Uma em cada cinco mulheres grávidas tem alergias [1]. Um em cada cem desenvolve asma ou outras complicações de risco [2]. O melhor, portanto, é não ignorar as alergias. Fale com seu médico sobre suas alergias para evitar o desenvolvimento de complicações.
O que posso usar para tratar alergias durante a gravidez?
A melhor cura para a alergia é evitar o contato com o alérgeno. Evite animais ou produtos que provoquem reações alérgicas. Evite o acúmulo de poeira em casa. E, se possível, vá para outra região durante o auge da floração de plantas alergênicas [1].
Mas e se eu não puder evitar meus alérgenos? Que medicamentos posso tomar?
Os anti-histamínicos de primeira geração (clorfeniramina) são considerados os mais seguros — os que causam sonolência forte. Estudos de longo prazo mostraram que esses não têm um impacto significativo na criança [2]. Na dermatite alérgica, o efeito de sonolência é visto como um bônus: como a coceira intensa pode levar a distúrbios do sono , o medicamento alivia os dois problemas de uma vez [1].
Os medicamentos de segunda geração (cetirizina e loratadina) não causam sonolência e também são considerados seguros. Mas medicamentos vasoconstritores e descongestionantes podem prejudicar o bebê, especialmente no primeiro trimestre [3].
Os anti-histamínicos podem ser tomados a qualquer momento?
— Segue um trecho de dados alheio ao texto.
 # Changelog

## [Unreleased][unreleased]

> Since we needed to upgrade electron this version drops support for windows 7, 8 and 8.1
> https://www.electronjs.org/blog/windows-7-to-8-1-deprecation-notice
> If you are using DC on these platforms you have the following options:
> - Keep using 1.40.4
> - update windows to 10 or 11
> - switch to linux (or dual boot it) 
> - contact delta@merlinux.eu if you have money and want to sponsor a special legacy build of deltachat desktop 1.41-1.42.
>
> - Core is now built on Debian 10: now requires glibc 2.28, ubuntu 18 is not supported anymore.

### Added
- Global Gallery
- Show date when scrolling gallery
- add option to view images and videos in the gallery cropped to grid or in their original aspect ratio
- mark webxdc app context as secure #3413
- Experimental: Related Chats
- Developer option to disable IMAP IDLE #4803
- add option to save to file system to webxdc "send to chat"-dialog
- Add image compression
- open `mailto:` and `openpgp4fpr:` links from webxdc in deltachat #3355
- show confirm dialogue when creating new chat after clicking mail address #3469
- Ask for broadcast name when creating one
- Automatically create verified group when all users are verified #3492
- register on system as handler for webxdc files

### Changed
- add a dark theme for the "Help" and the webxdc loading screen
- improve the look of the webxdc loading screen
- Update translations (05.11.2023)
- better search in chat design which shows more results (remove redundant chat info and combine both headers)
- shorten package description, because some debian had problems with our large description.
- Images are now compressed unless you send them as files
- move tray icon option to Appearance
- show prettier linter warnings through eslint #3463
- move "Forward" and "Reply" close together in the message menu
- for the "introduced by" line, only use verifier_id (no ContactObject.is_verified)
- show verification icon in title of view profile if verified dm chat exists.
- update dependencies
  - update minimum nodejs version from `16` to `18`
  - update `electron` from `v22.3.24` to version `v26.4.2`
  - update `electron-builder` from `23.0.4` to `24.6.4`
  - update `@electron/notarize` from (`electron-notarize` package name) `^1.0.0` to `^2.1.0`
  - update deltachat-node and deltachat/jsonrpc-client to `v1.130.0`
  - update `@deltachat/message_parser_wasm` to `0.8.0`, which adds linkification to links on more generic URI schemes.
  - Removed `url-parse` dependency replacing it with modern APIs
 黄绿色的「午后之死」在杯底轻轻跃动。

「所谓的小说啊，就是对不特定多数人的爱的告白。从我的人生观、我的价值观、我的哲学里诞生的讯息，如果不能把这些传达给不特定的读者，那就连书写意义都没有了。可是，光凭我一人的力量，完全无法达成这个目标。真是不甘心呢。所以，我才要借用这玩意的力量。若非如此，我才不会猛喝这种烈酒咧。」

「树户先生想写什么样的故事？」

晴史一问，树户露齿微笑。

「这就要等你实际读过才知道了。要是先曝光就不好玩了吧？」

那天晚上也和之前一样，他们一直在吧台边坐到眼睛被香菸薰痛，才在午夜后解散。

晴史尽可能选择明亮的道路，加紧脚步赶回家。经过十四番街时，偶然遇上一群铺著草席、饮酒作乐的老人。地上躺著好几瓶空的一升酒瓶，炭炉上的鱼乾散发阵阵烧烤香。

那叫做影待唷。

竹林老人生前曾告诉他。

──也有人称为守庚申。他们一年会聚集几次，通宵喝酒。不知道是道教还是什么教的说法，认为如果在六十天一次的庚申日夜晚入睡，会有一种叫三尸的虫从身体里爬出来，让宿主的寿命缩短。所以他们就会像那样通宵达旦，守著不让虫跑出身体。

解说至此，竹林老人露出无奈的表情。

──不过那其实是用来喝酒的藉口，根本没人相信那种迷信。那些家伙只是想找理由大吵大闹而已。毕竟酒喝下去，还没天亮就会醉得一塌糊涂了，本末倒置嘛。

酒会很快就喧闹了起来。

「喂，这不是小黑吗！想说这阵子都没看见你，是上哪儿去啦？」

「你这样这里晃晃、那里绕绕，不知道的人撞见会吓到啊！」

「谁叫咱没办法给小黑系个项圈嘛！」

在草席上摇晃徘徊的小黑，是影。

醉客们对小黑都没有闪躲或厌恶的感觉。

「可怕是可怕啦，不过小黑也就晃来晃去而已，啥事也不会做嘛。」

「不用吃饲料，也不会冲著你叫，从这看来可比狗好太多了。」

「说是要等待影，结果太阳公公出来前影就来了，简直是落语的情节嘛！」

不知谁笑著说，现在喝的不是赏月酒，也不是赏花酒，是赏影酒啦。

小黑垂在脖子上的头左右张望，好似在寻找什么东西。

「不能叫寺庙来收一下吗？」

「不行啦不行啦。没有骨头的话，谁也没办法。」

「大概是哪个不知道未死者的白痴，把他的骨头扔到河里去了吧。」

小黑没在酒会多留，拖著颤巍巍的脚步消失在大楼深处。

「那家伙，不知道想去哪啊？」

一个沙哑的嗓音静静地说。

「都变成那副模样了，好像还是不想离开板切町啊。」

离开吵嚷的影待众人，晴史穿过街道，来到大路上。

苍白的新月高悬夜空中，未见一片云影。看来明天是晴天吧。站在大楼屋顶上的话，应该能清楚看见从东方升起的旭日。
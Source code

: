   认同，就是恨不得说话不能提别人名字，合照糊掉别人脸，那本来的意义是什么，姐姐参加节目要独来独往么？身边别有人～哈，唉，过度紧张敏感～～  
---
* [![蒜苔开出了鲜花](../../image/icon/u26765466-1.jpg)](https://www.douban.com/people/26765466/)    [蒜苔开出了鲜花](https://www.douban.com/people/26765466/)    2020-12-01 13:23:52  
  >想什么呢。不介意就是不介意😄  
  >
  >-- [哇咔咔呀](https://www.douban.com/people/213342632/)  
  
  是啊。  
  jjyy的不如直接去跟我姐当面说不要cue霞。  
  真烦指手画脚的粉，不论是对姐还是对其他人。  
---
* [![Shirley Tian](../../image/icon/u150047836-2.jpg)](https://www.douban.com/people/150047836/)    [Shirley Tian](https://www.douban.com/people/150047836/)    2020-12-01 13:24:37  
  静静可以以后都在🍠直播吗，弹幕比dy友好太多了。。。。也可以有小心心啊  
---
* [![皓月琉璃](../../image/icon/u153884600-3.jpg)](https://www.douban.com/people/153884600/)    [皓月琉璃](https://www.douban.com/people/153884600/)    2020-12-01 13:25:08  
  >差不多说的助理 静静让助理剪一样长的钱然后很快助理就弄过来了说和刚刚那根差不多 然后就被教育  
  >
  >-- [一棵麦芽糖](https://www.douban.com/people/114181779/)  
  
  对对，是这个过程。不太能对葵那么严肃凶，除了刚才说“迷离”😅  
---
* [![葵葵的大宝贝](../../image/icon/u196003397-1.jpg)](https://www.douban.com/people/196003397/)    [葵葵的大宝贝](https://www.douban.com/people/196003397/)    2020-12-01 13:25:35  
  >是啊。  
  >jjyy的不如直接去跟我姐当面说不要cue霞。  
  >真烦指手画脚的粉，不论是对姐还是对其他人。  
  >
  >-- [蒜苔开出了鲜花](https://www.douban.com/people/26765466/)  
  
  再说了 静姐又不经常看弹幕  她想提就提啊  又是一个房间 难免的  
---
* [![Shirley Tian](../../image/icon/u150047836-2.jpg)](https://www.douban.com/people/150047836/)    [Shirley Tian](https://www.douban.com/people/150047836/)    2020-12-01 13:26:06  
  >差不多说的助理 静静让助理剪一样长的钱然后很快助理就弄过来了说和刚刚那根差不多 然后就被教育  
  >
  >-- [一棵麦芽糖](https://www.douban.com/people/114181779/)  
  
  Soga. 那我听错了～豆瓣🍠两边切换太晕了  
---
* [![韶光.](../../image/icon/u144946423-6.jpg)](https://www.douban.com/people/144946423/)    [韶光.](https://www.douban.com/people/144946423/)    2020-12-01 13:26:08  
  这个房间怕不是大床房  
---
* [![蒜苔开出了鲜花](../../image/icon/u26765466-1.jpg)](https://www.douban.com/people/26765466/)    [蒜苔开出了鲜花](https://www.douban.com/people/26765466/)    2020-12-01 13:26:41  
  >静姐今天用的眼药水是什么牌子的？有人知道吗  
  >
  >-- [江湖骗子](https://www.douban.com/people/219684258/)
O terceiro trimestre é considerado o mais arriscado para tomar anti-histamínicos. Os sintomas de abstinência são comuns em bebês recém-nascidos: diarreia, falta de apetite e tremores. Esses sintomas podem se manifestar por até quatro semanas em recém-nascidos [1].
Como posso identificar um alérgeno? Posso fazer testes cutâneos?
Para identificar um alérgeno, é feito um histórico completo (quando, onde, em que circunstâncias as reações alérgicas ocorrem). Às vezes, um exame de sangue para imunoglobulinas IgE específicas para alérgenos de um determinado grupo pode ajudar. Os testes cutâneos deverão ser adiados até o nascimento do bebê [1].
Comecei ASIT antes da gravidez. Devo parar?
A imunoterapia alérgeno-específica (ASIT) é o método mais confiável de proteção contra um determinado alérgeno. Um alérgeno é introduzido no corpo em microdoses, forçando o sistema imunológico a se acostumar com ele e a não reagir com muita violência.
Esse tratamento geralmente leva vários meses. Não pode ser iniciado durante a gravidez, mas você pode continuar o curso que iniciou. Estudos recentes mostram que a imunoterapia com alérgenos não apenas melhora o curso da doença em gestantes, mas também pode prevenir a sensibilização alérgica em crianças [1].
Às vezes é necessário reduzir a dose do alérgeno administrado e aumentar a frequência de administração. É melhor discutir seu caso específico com o alergista [3]. Mas, se você iniciou o ASIT recentemente e as doses do medicamento ainda são mínimas, seria mais sensato interromper a terapia e reiniciá-la após o nascimento do bebê [1].